§ **TASK**: Wherever a line holds the word "blob", copy that line from the data.

Source data:
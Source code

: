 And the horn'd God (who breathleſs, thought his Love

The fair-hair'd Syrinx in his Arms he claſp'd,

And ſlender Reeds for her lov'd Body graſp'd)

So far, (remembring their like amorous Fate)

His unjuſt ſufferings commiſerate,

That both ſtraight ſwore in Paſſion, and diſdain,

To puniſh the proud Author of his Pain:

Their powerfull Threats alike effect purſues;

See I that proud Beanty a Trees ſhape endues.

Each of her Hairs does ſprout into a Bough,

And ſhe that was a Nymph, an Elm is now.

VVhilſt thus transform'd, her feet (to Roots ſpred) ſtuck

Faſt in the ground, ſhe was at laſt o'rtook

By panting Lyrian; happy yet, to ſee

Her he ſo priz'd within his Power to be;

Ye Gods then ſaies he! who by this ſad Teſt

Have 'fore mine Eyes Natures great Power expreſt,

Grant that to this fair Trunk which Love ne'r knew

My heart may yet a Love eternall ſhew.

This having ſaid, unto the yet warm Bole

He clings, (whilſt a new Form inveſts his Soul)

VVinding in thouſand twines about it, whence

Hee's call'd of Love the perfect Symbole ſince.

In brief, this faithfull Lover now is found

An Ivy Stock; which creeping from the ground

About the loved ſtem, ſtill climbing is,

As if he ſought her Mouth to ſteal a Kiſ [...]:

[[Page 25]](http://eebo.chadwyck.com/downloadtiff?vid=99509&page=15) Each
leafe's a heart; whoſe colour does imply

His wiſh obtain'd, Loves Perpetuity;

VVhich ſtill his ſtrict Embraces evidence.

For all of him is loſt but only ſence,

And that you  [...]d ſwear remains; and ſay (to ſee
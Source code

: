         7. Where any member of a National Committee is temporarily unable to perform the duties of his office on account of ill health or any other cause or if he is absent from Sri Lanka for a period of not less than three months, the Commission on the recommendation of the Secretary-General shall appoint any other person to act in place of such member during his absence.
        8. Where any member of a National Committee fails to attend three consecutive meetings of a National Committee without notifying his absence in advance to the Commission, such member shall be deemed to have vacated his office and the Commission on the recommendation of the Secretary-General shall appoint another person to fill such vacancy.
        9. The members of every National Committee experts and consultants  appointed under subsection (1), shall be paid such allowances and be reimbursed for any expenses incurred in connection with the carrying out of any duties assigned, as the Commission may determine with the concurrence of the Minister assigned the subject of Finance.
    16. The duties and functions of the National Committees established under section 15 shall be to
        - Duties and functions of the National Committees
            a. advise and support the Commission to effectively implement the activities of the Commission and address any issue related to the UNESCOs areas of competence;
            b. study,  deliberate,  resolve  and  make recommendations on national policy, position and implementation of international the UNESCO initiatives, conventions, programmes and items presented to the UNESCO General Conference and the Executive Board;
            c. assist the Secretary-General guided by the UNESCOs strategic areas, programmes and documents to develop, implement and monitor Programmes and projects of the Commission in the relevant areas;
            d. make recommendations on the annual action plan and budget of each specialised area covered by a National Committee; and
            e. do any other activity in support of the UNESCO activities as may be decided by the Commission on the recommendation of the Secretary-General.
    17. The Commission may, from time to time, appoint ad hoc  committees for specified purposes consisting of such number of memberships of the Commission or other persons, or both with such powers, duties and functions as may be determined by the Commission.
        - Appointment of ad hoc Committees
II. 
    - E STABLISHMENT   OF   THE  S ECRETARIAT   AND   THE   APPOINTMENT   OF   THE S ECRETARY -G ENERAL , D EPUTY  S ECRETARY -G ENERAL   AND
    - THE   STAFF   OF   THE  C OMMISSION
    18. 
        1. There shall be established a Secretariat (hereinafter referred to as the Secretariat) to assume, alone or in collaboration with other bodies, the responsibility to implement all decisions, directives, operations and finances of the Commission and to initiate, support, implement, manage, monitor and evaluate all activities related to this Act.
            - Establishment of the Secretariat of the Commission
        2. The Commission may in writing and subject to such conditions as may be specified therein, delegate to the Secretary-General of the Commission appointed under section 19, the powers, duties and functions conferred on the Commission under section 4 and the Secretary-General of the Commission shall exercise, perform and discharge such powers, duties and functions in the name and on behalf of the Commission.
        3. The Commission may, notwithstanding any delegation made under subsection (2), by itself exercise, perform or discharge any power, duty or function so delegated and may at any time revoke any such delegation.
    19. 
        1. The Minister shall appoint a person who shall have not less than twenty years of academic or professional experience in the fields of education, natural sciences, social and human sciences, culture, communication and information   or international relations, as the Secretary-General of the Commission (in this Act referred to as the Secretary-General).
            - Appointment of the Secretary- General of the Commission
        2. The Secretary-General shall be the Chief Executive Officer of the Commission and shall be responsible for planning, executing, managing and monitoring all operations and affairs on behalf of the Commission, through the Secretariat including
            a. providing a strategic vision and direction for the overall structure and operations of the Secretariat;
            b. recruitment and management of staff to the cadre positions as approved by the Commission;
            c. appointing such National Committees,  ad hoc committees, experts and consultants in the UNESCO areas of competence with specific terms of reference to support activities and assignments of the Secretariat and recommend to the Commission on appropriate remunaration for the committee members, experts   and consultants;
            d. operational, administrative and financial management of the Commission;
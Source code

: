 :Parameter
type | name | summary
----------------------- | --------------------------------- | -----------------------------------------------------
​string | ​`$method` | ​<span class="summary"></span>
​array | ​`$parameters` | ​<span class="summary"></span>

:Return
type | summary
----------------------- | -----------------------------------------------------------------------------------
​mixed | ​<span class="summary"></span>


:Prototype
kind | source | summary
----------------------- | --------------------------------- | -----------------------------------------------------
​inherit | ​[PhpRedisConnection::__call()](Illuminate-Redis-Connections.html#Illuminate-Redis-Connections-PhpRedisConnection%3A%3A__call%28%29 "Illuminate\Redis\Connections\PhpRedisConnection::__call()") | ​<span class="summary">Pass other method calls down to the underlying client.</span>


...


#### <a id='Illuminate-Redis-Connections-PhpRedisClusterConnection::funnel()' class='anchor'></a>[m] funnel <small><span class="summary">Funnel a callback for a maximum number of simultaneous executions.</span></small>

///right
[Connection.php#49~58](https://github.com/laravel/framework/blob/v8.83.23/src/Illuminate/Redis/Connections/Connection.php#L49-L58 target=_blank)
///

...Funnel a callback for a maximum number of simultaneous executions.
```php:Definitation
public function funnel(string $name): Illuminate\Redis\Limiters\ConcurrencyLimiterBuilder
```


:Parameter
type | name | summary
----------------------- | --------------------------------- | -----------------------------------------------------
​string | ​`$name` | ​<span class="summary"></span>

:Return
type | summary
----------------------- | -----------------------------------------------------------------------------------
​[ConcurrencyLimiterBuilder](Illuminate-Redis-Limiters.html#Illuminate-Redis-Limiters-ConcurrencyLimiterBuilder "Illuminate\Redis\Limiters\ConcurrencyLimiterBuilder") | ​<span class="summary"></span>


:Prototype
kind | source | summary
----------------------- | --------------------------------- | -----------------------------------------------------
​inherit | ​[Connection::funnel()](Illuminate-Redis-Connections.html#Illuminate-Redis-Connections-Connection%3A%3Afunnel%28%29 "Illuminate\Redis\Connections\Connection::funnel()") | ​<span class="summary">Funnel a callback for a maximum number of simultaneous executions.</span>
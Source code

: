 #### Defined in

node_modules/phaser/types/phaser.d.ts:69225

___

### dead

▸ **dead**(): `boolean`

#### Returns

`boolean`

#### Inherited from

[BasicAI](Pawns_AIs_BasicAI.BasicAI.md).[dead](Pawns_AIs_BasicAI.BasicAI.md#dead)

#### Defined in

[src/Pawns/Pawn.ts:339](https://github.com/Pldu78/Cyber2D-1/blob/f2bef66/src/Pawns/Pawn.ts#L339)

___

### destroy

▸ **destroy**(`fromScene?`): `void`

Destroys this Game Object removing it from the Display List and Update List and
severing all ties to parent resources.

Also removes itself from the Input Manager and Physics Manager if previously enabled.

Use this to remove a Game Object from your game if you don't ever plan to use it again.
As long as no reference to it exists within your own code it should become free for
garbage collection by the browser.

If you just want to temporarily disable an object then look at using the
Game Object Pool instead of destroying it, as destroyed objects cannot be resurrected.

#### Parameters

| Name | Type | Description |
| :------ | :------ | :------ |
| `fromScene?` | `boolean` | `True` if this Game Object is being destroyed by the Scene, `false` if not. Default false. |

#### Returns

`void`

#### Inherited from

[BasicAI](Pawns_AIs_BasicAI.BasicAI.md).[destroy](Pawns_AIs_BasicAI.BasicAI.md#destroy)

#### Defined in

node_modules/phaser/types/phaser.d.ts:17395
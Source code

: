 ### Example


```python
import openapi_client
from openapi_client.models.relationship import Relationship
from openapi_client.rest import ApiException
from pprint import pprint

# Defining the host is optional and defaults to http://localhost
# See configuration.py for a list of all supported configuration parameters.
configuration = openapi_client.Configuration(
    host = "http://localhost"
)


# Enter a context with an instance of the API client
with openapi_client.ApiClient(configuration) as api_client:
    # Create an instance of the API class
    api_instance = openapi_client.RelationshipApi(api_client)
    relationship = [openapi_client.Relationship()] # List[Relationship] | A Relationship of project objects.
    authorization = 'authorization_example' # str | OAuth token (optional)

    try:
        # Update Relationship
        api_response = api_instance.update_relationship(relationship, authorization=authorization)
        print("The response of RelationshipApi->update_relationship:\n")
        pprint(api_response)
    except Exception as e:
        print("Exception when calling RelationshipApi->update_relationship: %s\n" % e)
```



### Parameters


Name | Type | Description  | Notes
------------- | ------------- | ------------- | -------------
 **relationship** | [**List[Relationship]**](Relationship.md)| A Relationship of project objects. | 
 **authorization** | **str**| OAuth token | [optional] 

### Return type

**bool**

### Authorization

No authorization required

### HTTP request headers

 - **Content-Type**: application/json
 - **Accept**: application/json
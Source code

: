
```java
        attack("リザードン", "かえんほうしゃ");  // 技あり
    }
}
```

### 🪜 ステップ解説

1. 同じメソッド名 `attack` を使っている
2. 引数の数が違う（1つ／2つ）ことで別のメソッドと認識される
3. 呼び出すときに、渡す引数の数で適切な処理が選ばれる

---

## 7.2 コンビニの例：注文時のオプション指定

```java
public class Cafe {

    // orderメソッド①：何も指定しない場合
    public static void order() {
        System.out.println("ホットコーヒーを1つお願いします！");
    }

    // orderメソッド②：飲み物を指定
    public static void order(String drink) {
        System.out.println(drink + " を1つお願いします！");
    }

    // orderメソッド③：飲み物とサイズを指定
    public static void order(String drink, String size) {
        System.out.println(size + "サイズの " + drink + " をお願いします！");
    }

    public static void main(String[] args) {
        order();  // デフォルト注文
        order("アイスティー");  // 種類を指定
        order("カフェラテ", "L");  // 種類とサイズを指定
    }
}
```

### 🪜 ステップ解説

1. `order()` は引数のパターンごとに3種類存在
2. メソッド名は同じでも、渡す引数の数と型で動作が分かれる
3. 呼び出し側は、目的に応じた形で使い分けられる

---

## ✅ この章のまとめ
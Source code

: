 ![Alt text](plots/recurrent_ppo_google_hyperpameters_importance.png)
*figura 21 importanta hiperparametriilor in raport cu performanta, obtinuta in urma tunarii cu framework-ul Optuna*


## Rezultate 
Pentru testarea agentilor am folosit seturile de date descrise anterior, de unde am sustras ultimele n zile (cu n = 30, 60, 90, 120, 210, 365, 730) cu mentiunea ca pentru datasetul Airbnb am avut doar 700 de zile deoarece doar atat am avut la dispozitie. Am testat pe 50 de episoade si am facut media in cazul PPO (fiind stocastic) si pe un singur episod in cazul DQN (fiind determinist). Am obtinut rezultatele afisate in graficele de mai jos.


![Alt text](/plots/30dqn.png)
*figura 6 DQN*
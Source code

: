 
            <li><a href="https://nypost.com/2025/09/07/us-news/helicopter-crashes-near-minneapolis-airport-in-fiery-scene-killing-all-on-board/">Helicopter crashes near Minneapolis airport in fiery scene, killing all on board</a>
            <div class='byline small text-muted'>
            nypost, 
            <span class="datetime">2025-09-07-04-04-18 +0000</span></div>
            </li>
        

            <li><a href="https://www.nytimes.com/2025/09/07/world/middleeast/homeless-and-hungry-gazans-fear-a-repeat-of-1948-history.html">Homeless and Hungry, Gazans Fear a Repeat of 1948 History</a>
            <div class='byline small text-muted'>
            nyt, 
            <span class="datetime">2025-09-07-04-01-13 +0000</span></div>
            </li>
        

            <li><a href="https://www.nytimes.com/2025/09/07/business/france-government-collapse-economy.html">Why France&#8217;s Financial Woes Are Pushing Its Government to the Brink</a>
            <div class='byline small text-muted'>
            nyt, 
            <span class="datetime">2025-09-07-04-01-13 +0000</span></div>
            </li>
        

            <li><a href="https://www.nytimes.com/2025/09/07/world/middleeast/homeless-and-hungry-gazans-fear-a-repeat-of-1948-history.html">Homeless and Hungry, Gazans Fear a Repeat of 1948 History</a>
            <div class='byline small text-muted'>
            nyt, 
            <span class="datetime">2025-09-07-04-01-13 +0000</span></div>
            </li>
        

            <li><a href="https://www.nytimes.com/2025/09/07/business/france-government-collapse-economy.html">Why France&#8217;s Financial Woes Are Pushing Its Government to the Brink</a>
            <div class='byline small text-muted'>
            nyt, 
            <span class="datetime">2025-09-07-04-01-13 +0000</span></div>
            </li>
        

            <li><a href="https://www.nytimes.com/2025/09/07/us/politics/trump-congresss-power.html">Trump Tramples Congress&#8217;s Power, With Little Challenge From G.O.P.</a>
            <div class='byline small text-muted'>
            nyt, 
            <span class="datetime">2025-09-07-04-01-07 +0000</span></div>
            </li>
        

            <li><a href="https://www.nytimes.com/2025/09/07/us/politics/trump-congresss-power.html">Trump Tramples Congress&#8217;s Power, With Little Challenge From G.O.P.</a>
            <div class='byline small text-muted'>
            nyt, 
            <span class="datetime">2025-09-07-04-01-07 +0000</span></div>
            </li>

§ **PROBLEM SOLUTION**:
[Connection.php#49~58](https://github.com/laravel/framework/blob/v8.83.23/src/Illuminate/Redis/Connections/Connection.php#L49-L58 target=_blank)
[src/Pawns/Pawn.ts:339](https://github.com/Pldu78/Cyber2D-1/blob/f2bef66/src/Pawns/Pawn.ts#L339)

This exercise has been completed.